For decades, social sciences have traditionally relied heavily on the statistical significance test in 
interpreting the meaning of data. 

On the other hand, criticisms related with statistical significance testing have been extensively 
common and various based on different aspects. Statistical significance testing is explained different 
ways in different text books even defined differently within disciplines. For example, Huck (2004) 
defined p used in statistical significance testing as the Pearson’s product-moment correlation 
coefficient and the study’s statistical focus while some other books (Carver, 1978; Cumming, 2012; 
Howell, 2008; Thompson, 2006) defined p as the probability of the observed results if the null 
hypothesis is true. Unfortunately, lots of students have been misguided by textbook writers about 
the interpretation of statistical significance (Carver, 1978). As Cumming (2012) stated, “It is not 
surprising that many students are confused in understanding statistical significance testing concepts 
and procedures because different text books present topic with different rationale and procedure” 
(p.25). According to Cumming, the reason why the concepts are confusing for graduate students is 
that different models are defined. First, “p” is described as a measure of strength of evidence against 
the hypothesis. According to that explanation, the smaller the p, the stronger the reason to doubt 
the hypothesis and the large p values means weaker evidence (Cumming, 2012). Second, null 
hypothesis is defined as the measure of predicting an effect that is the opposite of the research 
hypotheses. The process of making decision about rejecting or failing to rejecting the null 
hypothesis by comparing p values with the significance level alpha, which is the probability of 
rejecting the null hypothesis when it is true, became the way researchers do the statistical 
significance testing. This process is called null hypothesis statistical significance testing (NHSST) or 
sometimes simply statistical significance testing (Thompson, 2006). 

In his book, Cumming (2012) mentioned a study conducted by Oakes (1986) which asks psychology 
students true/ false questions to understand the misconceptions about interpreting p value.

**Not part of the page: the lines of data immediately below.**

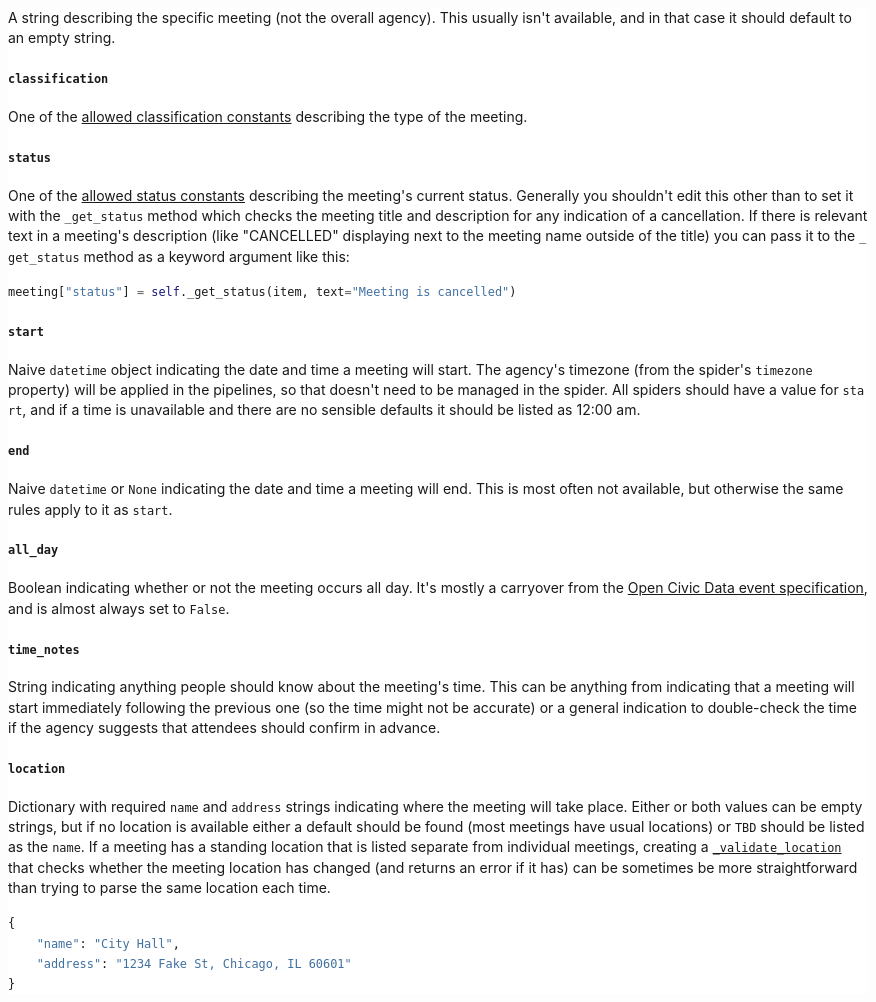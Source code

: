 A string describing the specific meeting (not the overall agency). This usually isn't available, and in that case it should default to an empty string.

#### `classification`

One of the [allowed classification constants](#classifications) describing the type of the meeting.

#### `status`

One of the [allowed status constants](#statuses) describing the meeting's current status. Generally you shouldn't edit this other than to set it with the `_get_status` method which checks the meeting title and description for any indication of a cancellation. If there is relevant text in a meeting's description (like "CANCELLED" displaying next to the meeting name outside of the title) you can pass it to the `_get_status` method as a keyword argument like this:

```python
meeting["status"] = self._get_status(item, text="Meeting is cancelled")
```

#### `start`

Naive `datetime` object indicating the date and time a meeting will start. The agency's timezone (from the spider's `timezone` property) will be applied in the pipelines, so that doesn't need to be managed in the spider. All spiders should have a value for `start`, and if a time is unavailable and there are no sensible defaults it should be listed as 12:00 am.

#### `end`

Naive `datetime` or `None` indicating the date and time a meeting will end. This is most often not available, but otherwise the same rules apply to it as `start`.

#### `all_day`

Boolean indicating whether or not the meeting occurs all day. It's mostly a carryover from the [Open Civic Data event specification](https://opencivicdata.readthedocs.io/en/latest/data/event.html), and is almost always set to `False`.

#### `time_notes`

String indicating anything people should know about the meeting's time. This can be anything from indicating that a meeting will start immediately following the previous one (so the time might not be accurate) or a general indication to double-check the time if the agency suggests that attendees should confirm in advance.

#### `location`

Dictionary with required `name` and `address` strings indicating where the meeting will take place. Either or both values can be empty strings, but if no location is available either a default should be found (most meetings have usual locations) or `TBD` should be listed as the `name`. If a meeting has a standing location that is listed separate from individual meetings, creating a [`_validate_location`](https://github.com/City-Bureau/city-scrapers/blob/20a12ba5d76186cba65b45f7f764f02393d4a991/city_scrapers/spiders/chi_ssa_34.py#L57-L59) that checks whether the meeting location has changed (and returns an error if it has) can be sometimes be more straightforward than trying to parse the same location each time.

```python
{
    "name": "City Hall",
    "address": "1234 Fake St, Chicago, IL 60601"
}
```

One of 
the questions was: when p is equal to .01 “you can deduce the probability of the experimental 
hypothesis being true”. 66% of the student could not give the correct answer. In fact, p =.01 means 
there is a 1% probability that the null hypothesis is true and a 99% probability that the null is false 
and therefore, the experimental hypothesis is true. Cumming (2012) claimed that, this is just a 
statement of the common incorrect belief that p is the probability that the results are due to chance 
and the p values are often misused because of the misconceptions about whole the process of 
statistical significance testing. 

Indeed, the calculated p value is the probability of getting the observed results when the null 
hypothesis is true (Anderson et al., 2000; Cumming, 2012; Howell, 2008; Schmidt, 1996; Thompson, 
1996b, 2006). Cumming (2012) accentuates that because for p calculated we assume that the null is 
true, it is a common error to think p gives the probability that the null is true and he defines this as 
“the inverse probability fallacy” (p. 27). 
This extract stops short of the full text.